As an aspiring young Hearts player, Locke arrived on the scene a few years too late to get to work alongside or under Jardine, but he still took inspiration from the mere sight of such an illustrious player whenever he came in to train with the club prior to signing in the early 1990s.
“I wasn’t on the staff when Sandy was co-manager, but I used to come in here and train as a kid and sometimes I would see him and Alex MacDonald,” recalled Locke. “I was a bit starstruck when I first met him. I looked up to these guys unbelievably, because they were the management of the team I followed everywhere. The season we had in ’86, we were so close to pulling off an incredible double – and they played a huge part in that. I got to know Sandy later on. We used to see him a lot when we went through to Ibrox.
“And it’s important to say that he was a fantastic person, as well as a fantastic footballer.

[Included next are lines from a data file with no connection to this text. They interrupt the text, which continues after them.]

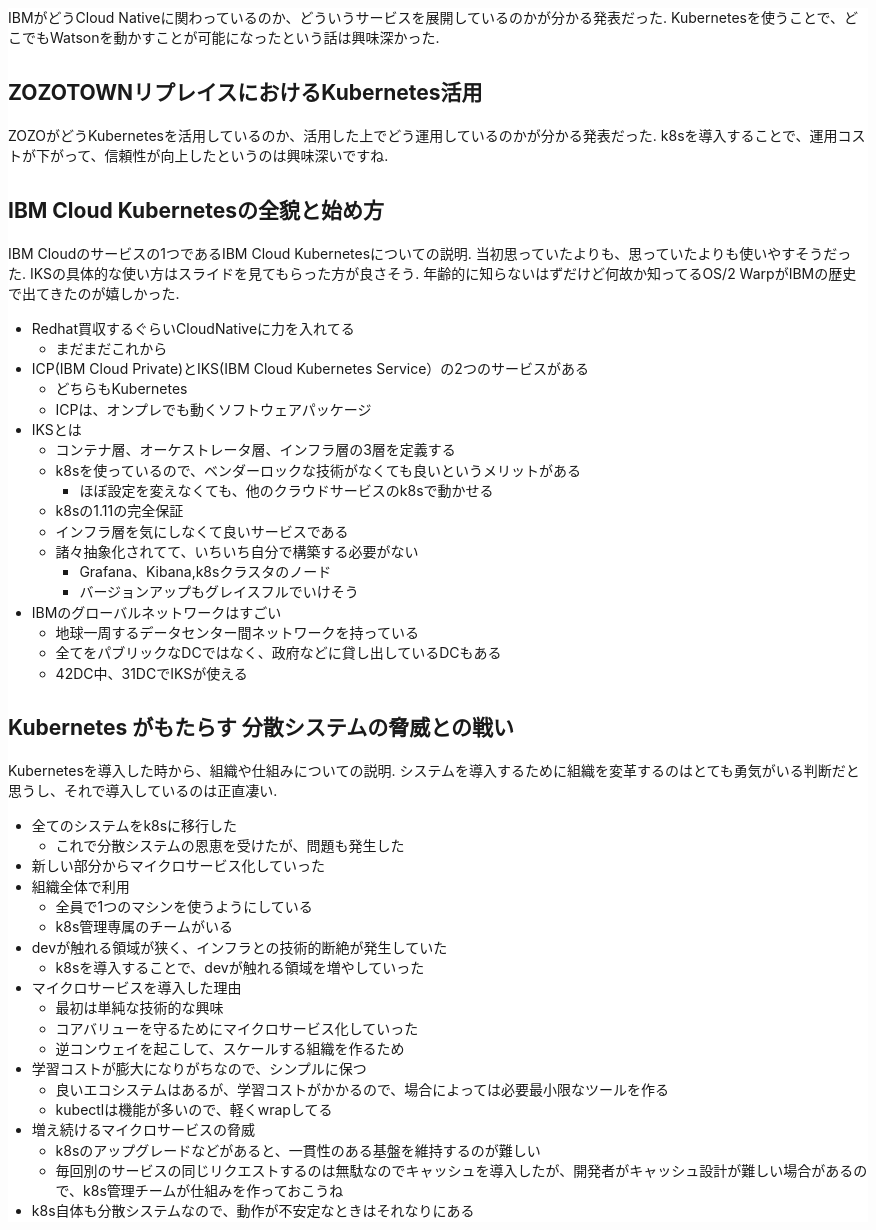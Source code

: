 IBMがどうCloud Nativeに関わっているのか、どういうサービスを展開しているのかが分かる発表だった.
Kubernetesを使うことで、どこでもWatsonを動かすことが可能になったという話は興味深かった.

## ZOZOTOWNリプレイスにおけるKubernetes活用
<script async class="speakerdeck-embed" data-id="c194db73d6c541bda9d241f932f109ca" data-ratio="1.77777777777778" src="//speakerdeck.com/assets/embed.js"></script>

ZOZOがどうKubernetesを活用しているのか、活用した上でどう運用しているのかが分かる発表だった.
k8sを導入することで、運用コストが下がって、信頼性が向上したというのは興味深いですね.

## IBM Cloud Kubernetesの全貌と始め方
<script async class="speakerdeck-embed" data-id="6635fd8d1cc24e12980acd39ed072118" data-ratio="1.77777777777778" src="//speakerdeck.com/assets/embed.js"></script>

IBM Cloudのサービスの1つであるIBM Cloud Kubernetesについての説明.
当初思っていたよりも、思っていたよりも使いやすそうだった.
IKSの具体的な使い方はスライドを見てもらった方が良さそう.
年齢的に知らないはずだけど何故か知ってるOS/2 WarpがIBMの歴史で出てきたのが嬉しかった.

* Redhat買収するぐらいCloudNativeに力を入れてる
  * まだまだこれから
* ICP(IBM Cloud Private)とIKS(IBM Cloud Kubernetes Service）の2つのサービスがある
  * どちらもKubernetes
  * ICPは、オンプレでも動くソフトウェアパッケージ
* IKSとは
  * コンテナ層、オーケストレータ層、インフラ層の3層を定義する
  * k8sを使っているので、ベンダーロックな技術がなくても良いというメリットがある
    * ほぼ設定を変えなくても、他のクラウドサービスのk8sで動かせる
  * k8sの1.11の完全保証
  * インフラ層を気にしなくて良いサービスである
  * 諸々抽象化されてて、いちいち自分で構築する必要がない
    * Grafana、Kibana,k8sクラスタのノード
    * バージョンアップもグレイスフルでいけそう
* IBMのグローバルネットワークはすごい
  * 地球一周するデータセンター間ネットワークを持っている
  * 全てをパブリックなDCではなく、政府などに貸し出しているDCもある
  * 42DC中、31DCでIKSが使える

## Kubernetes がもたらす 分散システムの脅威との戦い
<script async class="speakerdeck-embed" data-id="fbd1b8ed2e444d80976bbf585459c761" data-ratio="1.77777777777778" src="//speakerdeck.com/assets/embed.js"></script>

Kubernetesを導入した時から、組織や仕組みについての説明.
システムを導入するために組織を変革するのはとても勇気がいる判断だと思うし、それで導入しているのは正直凄い.

* 全てのシステムをk8sに移行した
  * これで分散システムの恩恵を受けたが、問題も発生した
* 新しい部分からマイクロサービス化していった
* 組織全体で利用
  * 全員で1つのマシンを使うようにしている
  * k8s管理専属のチームがいる
* devが触れる領域が狭く、インフラとの技術的断絶が発生していた
  * k8sを導入することで、devが触れる領域を増やしていった
* マイクロサービスを導入した理由
  * 最初は単純な技術的な興味
  * コアバリューを守るためにマイクロサービス化していった
  * 逆コンウェイを起こして、スケールする組織を作るため
* 学習コストが膨大になりがちなので、シンプルに保つ
  * 良いエコシステムはあるが、学習コストがかかるので、場合によっては必要最小限なツールを作る
  * kubectlは機能が多いので、軽くwrapしてる
* 増え続けるマイクロサービスの脅威
  * k8sのアップグレードなどがあると、一貫性のある基盤を維持するのが難しい
  * 毎回別のサービスの同じリクエストするのは無駄なのでキャッシュを導入したが、開発者がキャッシュ設計が難しい場合があるので、k8s管理チームが仕組みを作っておこうね
* k8s自体も分散システムなので、動作が不安定なときはそれなりにある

“He was a very humble man and I always loved talking to him. It was brilliant just to listen to him. He could talk about everything, to be fair, and on football he was just brilliant to speak to.
“He had a huge part to play at Hearts. Everyone at Heart of Midlothian, especially the supporters, will be sad to see him leaving us. We’re all so sad to see him go and our thoughts are with his family.”